Ned Flaherty Matt MacBradaigh: In thousands of killings last year, all that was necessary for someone to die was for someone else to pull a trigger. That, and much, much more, is what this article proposes teaching to all children. So, yes, all the minimum requirements for how to kill are a subset of — and are included in — how to shoot. Your advice to ask armed forces personnel about combat training is irrelevant, as that is not what is proposed here. What this article recommends is civilian, non-combat training that teaches children how to shoot firearms, which includes the steps that make such shooting deadly.
Ned Flaherty J. Kellogg: Everyone who wants to teach children to shoot (kill) keeps bringing up the topic of whether shooting equals killing. They know the equivalency is false, but they want to argue that since the two are not equal, they also are unrelated. You may see this as “pure normative BS” (your words) but most others do not.

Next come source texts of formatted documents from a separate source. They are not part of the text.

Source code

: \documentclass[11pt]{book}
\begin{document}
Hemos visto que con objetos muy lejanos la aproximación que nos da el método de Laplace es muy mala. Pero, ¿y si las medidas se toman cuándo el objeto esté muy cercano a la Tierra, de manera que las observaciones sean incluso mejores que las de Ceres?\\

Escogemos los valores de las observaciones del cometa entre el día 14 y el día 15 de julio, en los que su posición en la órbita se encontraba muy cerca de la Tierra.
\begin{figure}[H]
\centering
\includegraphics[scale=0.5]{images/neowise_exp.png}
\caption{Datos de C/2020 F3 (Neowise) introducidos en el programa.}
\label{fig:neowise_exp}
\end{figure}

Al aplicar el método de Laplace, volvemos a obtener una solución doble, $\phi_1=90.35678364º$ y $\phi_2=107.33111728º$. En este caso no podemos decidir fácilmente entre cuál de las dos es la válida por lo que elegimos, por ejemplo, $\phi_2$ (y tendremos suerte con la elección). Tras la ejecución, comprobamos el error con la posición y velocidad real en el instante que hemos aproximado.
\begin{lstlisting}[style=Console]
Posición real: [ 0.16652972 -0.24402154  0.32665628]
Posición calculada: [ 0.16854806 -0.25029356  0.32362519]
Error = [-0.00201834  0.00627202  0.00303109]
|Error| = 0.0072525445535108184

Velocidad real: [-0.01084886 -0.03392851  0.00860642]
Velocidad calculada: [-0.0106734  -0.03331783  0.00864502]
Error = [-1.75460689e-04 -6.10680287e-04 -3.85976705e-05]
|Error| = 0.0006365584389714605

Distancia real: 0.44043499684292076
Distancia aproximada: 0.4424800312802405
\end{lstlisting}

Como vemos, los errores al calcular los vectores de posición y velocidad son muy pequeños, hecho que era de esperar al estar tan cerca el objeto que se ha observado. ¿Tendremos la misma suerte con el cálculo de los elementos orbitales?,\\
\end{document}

Ned Flaherty Matt MacBradaigh: You ask why the “shooting=killing” topic is being discussed. It’s being discussed because readers who want all children to be taught to shoot keep re-introducing it. They re-introduce it because since the two are not exactly the same thing, they also hope to insist that the two cannot be related. Teaching a child to play baseball also teaches that child to throw and catch, because all the throw/catch skills are included. Likewise, teaching a child how to shoot also teaches that child how to kill, because shooting includes everything for killing. Baseball includes throw/catch steps; shooting includes kill steps.
Ned Flaherty Mike Christison: Likewise, teaching children to shoot (kill) will not create the world you want, either. For one thing, your goal is a world where all people have guns on their hips all the time. You advocate teaching children to be fearless about firearms, but children proved long ago that they, like many of their adult playmates, are incapable of discharging this responsibility, and that even the perverse few who carry guns on their hips around the clock are usually ill prepared when the time comes.
Ned Flaherty Mike Christison: I never said children cannot distinguish uses. I said that they don’t consider firearms as toys when they’re taught that firearms are athletic and fun. The evidence that they do this is shown in the frequency with which children shoot people. But even children who can distinguish also decide to shoot people, so your focus on how well some children are able to distinguish is irrelevant. I won’t waste 46 minutes on a video by someone who communicates so poorly, both in writing and in performance art, has no outline, has no organization, and can’t get to his point, if there even is one.
Ned Flaherty David Susman: I never claimed that shooting and killing are synonymous, so all your exercises in disproving the idea are pointless and unnecessary. The fact that some shot people live does not obviate the problem that all the other shot people die. Your “purposeful shooting” includes all the skills needed for your “purposeful killing” but competence level is irrelevant to the central moral problem: teaching children to shoot (kill) is bad public policy.
Ned Flaherty David Susman: The fact that you can’t begin to understand something does not make that thing untrue. It only means that you can’t begin to understand it. That’s your problem, not anyone else’s. My goal — to show that you deny the connection between shooting people and their resulting deaths — has been met. You’ve done that consistently. I have nothing more to ask of you, or say to you.